Did you know that Hagia Sophia recently held its first ‘Taraweeh’ prayers in 88 years? Taraweeh is a special evening prayer held during the holy month of Ramadan.
Ramadan is the ninth month of the Muslim calendar. During this month, Muslims all over the world fast from dawn to sunset every day. It is a month of spiritual self-restraint, extra prayers, charity and generosity, and intense study of the Quran (the holy book of the Muslims). It involves contemplation of one’s relation to the Almighty.
But why were these prayers held after 88 years? Well, that is a long story.
Hagia Sophia is a monument in Istanbul, Turkiye, that is a UNESCO World Heritage site. It is a rectangular building capped by a huge dome of nearly 105 feet (32 meters) across.
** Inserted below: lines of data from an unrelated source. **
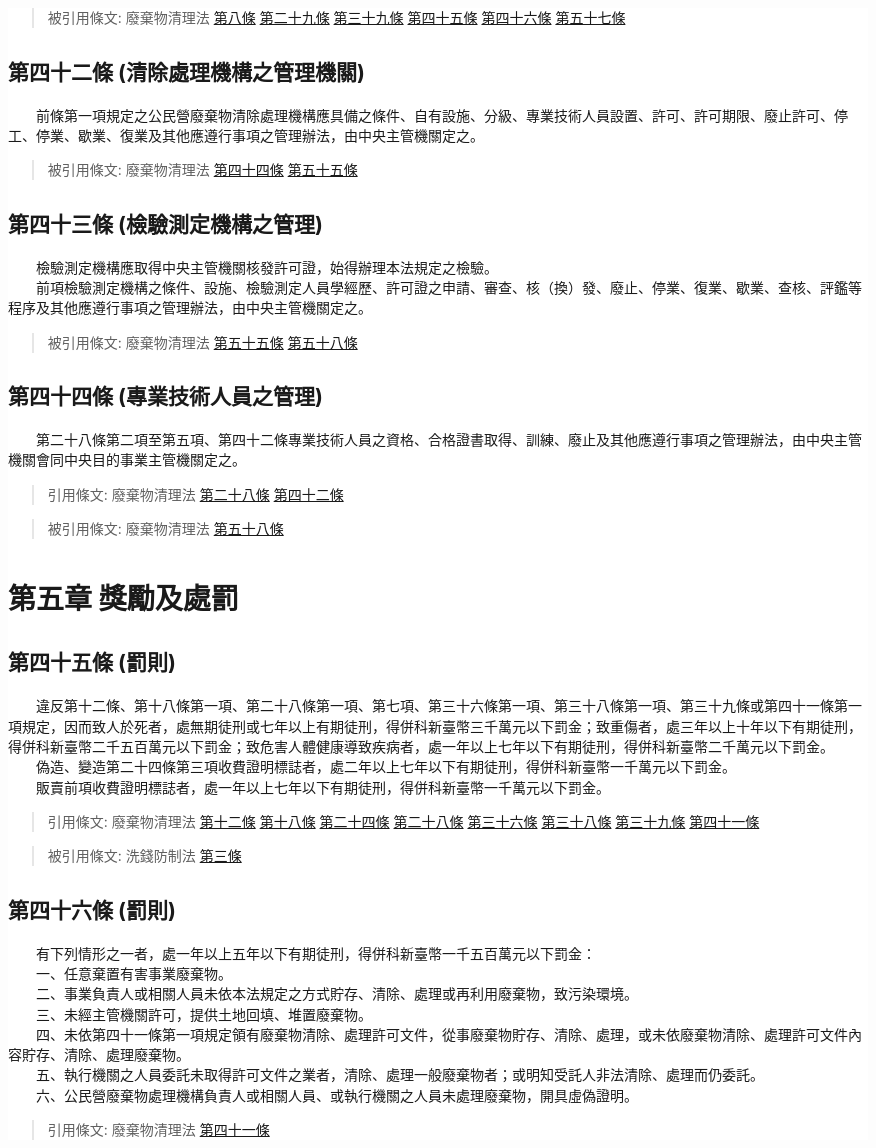 > 被引用條文: 廢棄物清理法 [第八條](../../環境資源/廢棄物/廢棄物清理法.md#第八條-廢棄物緊急清理之方法、設施、處所及期限) [第二十九條](../../環境資源/廢棄物/廢棄物清理法.md#第二十九條-事業廢棄物餘裕處理) [第三十九條](../../環境資源/廢棄物/廢棄物清理法.md#第三十九條-事業廢棄物之再利用) [第四十五條](../../環境資源/廢棄物/廢棄物清理法.md#第四十五條-罰則) [第四十六條](../../環境資源/廢棄物/廢棄物清理法.md#第四十六條-罰則) [第五十七條](../../環境資源/廢棄物/廢棄物清理法.md#第五十七條-罰則)



第四十二條 (清除處理機構之管理機關)
-----------------------------------
　　前條第一項規定之公民營廢棄物清除處理機構應具備之條件、自有設施、分級、專業技術人員設置、許可、許可期限、廢止許可、停工、停業、歇業、復業及其他應遵行事項之管理辦法，由中央主管機關定之。  
> 被引用條文: 廢棄物清理法 [第四十四條](../../環境資源/廢棄物/廢棄物清理法.md#第四十四條-專業技術人員之管理) [第五十五條](../../環境資源/廢棄物/廢棄物清理法.md#第五十五條-罰則)



第四十三條 (檢驗測定機構之管理)
-------------------------------
　　檢驗測定機構應取得中央主管機關核發許可證，始得辦理本法規定之檢驗。  
　　前項檢驗測定機構之條件、設施、檢驗測定人員學經歷、許可證之申請、審查、核（換）發、廢止、停業、復業、歇業、查核、評鑑等程序及其他應遵行事項之管理辦法，由中央主管機關定之。  
> 被引用條文: 廢棄物清理法 [第五十五條](../../環境資源/廢棄物/廢棄物清理法.md#第五十五條-罰則) [第五十八條](../../環境資源/廢棄物/廢棄物清理法.md#第五十八條-罰則)



第四十四條 (專業技術人員之管理)
-------------------------------
　　第二十八條第二項至第五項、第四十二條專業技術人員之資格、合格證書取得、訓練、廢止及其他應遵行事項之管理辦法，由中央主管機關會同中央目的事業主管機關定之。  
> 引用條文: 廢棄物清理法 [第二十八條](../../環境資源/廢棄物/廢棄物清理法.md#第二十八條-事業廢棄物之處理) [第四十二條](../../環境資源/廢棄物/廢棄物清理法.md#第四十二條-清除處理機構之管理機關)

> 被引用條文: 廢棄物清理法 [第五十八條](../../環境資源/廢棄物/廢棄物清理法.md#第五十八條-罰則)



第五章  獎勵及處罰
==================
第四十五條 (罰則)
-----------------
　　違反第十二條、第十八條第一項、第二十八條第一項、第七項、第三十六條第一項、第三十八條第一項、第三十九條或第四十一條第一項規定，因而致人於死者，處無期徒刑或七年以上有期徒刑，得併科新臺幣三千萬元以下罰金；致重傷者，處三年以上十年以下有期徒刑，得併科新臺幣二千五百萬元以下罰金；致危害人體健康導致疾病者，處一年以上七年以下有期徒刑，得併科新臺幣二千萬元以下罰金。  
　　偽造、變造第二十四條第三項收費證明標誌者，處二年以上七年以下有期徒刑，得併科新臺幣一千萬元以下罰金。  
　　販賣前項收費證明標誌者，處一年以上七年以下有期徒刑，得併科新臺幣一千萬元以下罰金。  
> 引用條文: 廢棄物清理法 [第十二條](../../環境資源/廢棄物/廢棄物清理法.md#第十二條-一般廢棄物清除處理規定) [第十八條](../../環境資源/廢棄物/廢棄物清理法.md#第十八條-一般廢棄物之回收處理程序) [第二十四條](../../環境資源/廢棄物/廢棄物清理法.md#第二十四條-費用之徵收) [第二十八條](../../環境資源/廢棄物/廢棄物清理法.md#第二十八條-事業廢棄物之處理) [第三十六條](../../環境資源/廢棄物/廢棄物清理法.md#第三十六條-事業廢棄物之清理規定) [第三十八條](../../環境資源/廢棄物/廢棄物清理法.md#第三十八條-事業廢棄物輸出入等之處理及禁止輸入之情形) [第三十九條](../../環境資源/廢棄物/廢棄物清理法.md#第三十九條-事業廢棄物之再利用) [第四十一條](../../環境資源/廢棄物/廢棄物清理法.md#第四十一條-申請核發許可文件之除外情形)

> 被引用條文: 洗錢防制法 [第三條](../../法務/保護業務/洗錢防制法.md#第三條-特定犯罪)



第四十六條 (罰則)
-----------------
　　有下列情形之一者，處一年以上五年以下有期徒刑，得併科新臺幣一千五百萬元以下罰金：  
　　一、任意棄置有害事業廢棄物。  
　　二、事業負責人或相關人員未依本法規定之方式貯存、清除、處理或再利用廢棄物，致污染環境。  
　　三、未經主管機關許可，提供土地回填、堆置廢棄物。  
　　四、未依第四十一條第一項規定領有廢棄物清除、處理許可文件，從事廢棄物貯存、清除、處理，或未依廢棄物清除、處理許可文件內容貯存、清除、處理廢棄物。  
　　五、執行機關之人員委託未取得許可文件之業者，清除、處理一般廢棄物者；或明知受託人非法清除、處理而仍委託。  
　　六、公民營廢棄物處理機構負責人或相關人員、或執行機關之人員未處理廢棄物，開具虛偽證明。  
> 引用條文: 廢棄物清理法 [第四十一條](../../環境資源/廢棄物/廢棄物清理法.md#第四十一條-申請核發許可文件之除外情形)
Hagia Sophia was built under the Byzantine emperor Justinian I in 532-37 as a church. The original interiors consisted of colored marble, gold, silver, and stunning mosaics. But much of it has been lost over time starting with an earthquake in 558 followed by the Crusaders’ loot in 1204.
When the Ottoman Turks captured Istanbul – which was then called Constantinople – Sultan Mehmed II converted the church into a mosque in 1453. He added minarets outside and huge disks with Islamic calligraphy inside. The mosaics depicting figures were also covered. Over the years, structures such as a school, library, and fountain were added to it.
The Ottoman Empire fought in World War I and lost. Due to this defeat, the empire fell apart in 1922. A young military leader called Mustafa Kemal Ataturk established the new country of Turkey in its place in 1923. He became its President. Kemal Ataturk was a secular leader. That is, he wasn’t associated with any religion. So, he decided to turn the Hagia Sophia into a museum in 1934. It became a symbol of Turkiye’s multiculturalism.
The Hagia Sophia continued to be a museum till 2020. But in July 2020, a high court in Turkiye annulled (canceled) the order that converted the Hagia Sophia into a museum. On July 24, 2020, it was declared open to worship for Muslims. But it couldn’t be used as a mosque because of the ongoing Covid-19 pandemic.
President Recep Tayyip Erdogan’s decision was criticized by UNESCO and various world leaders. Nonetheless, the first prayers were held in the mosque this year after 88 years.